▶ _What is expected_: Among the entries below, how many lines hold "length"? Only the number is wanted.

(Provided records Opens)

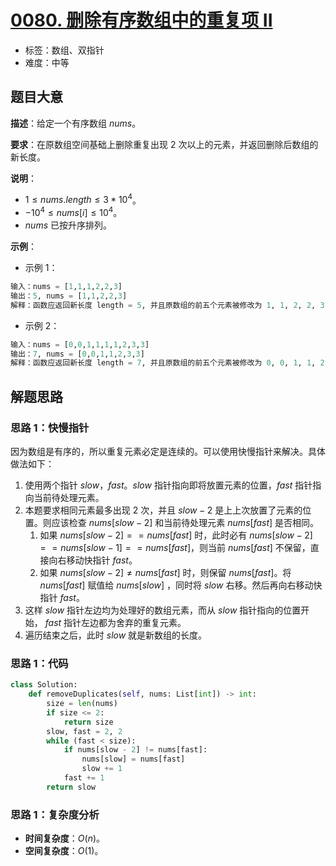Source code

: # [0080. 删除有序数组中的重复项 II](https://leetcode.cn/problems/remove-duplicates-from-sorted-array-ii/)

- 标签：数组、双指针
- 难度：中等

## 题目大意

**描述**：给定一个有序数组 $nums$。

**要求**：在原数组空间基础上删除重复出现 $2$ 次以上的元素，并返回删除后数组的新长度。

**说明**：

- $1 \le nums.length \le 3 * 10^4$。
- $-10^4 \le nums[i] \le 10^4$。
- $nums$ 已按升序排列。

**示例**：

- 示例 1：

```python
输入：nums = [1,1,1,2,2,3]
输出：5, nums = [1,1,2,2,3]
解释：函数应返回新长度 length = 5, 并且原数组的前五个元素被修改为 1, 1, 2, 2, 3 。 不需要考虑数组中超出新长度后面的元素。
```

- 示例 2：

```python
输入：nums = [0,0,1,1,1,1,2,3,3]
输出：7, nums = [0,0,1,1,2,3,3]
解释：函数应返回新长度 length = 7, 并且原数组的前五个元素被修改为 0, 0, 1, 1, 2, 3, 3 。 不需要考虑数组中超出新长度后面的元素。
```

## 解题思路

### 思路 1：快慢指针

因为数组是有序的，所以重复元素必定是连续的。可以使用快慢指针来解决。具体做法如下：

1. 使用两个指针 $slow$，$fast$。$slow$ 指针指向即将放置元素的位置，$fast$ 指针指向当前待处理元素。
2. 本题要求相同元素最多出现 $2$ 次，并且 $slow - 2$ 是上上次放置了元素的位置。则应该检查 $nums[slow - 2]$ 和当前待处理元素 $nums[fast]$ 是否相同。
   1. 如果 $nums[slow - 2] == nums[fast]$ 时，此时必有 $nums[slow - 2] == nums[slow - 1] == nums[fast]$，则当前 $nums[fast]$ 不保留，直接向右移动快指针 $fast$。
   2. 如果 $nums[slow - 2] \ne nums[fast]$ 时，则保留 $nums[fast]$。将 $nums[fast]$ 赋值给 $nums[slow]$ ，同时将 $slow$ 右移。然后再向右移动快指针 $fast$。
3. 这样 $slow$ 指针左边均为处理好的数组元素，而从 $slow$ 指针指向的位置开始， $fast$ 指针左边都为舍弃的重复元素。
4. 遍历结束之后，此时 $slow$ 就是新数组的长度。

### 思路 1：代码

```python
class Solution:
    def removeDuplicates(self, nums: List[int]) -> int:
        size = len(nums)
        if size <= 2:
            return size
        slow, fast = 2, 2
        while (fast < size):
            if nums[slow - 2] != nums[fast]:
                nums[slow] = nums[fast]
                slow += 1
            fast += 1
        return slow
```

### 思路 1：复杂度分析

- **时间复杂度**：$O(n)$。
- **空间复杂度**：$O(1)$。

(Provided records Closes)

▶ _Written solution_: 3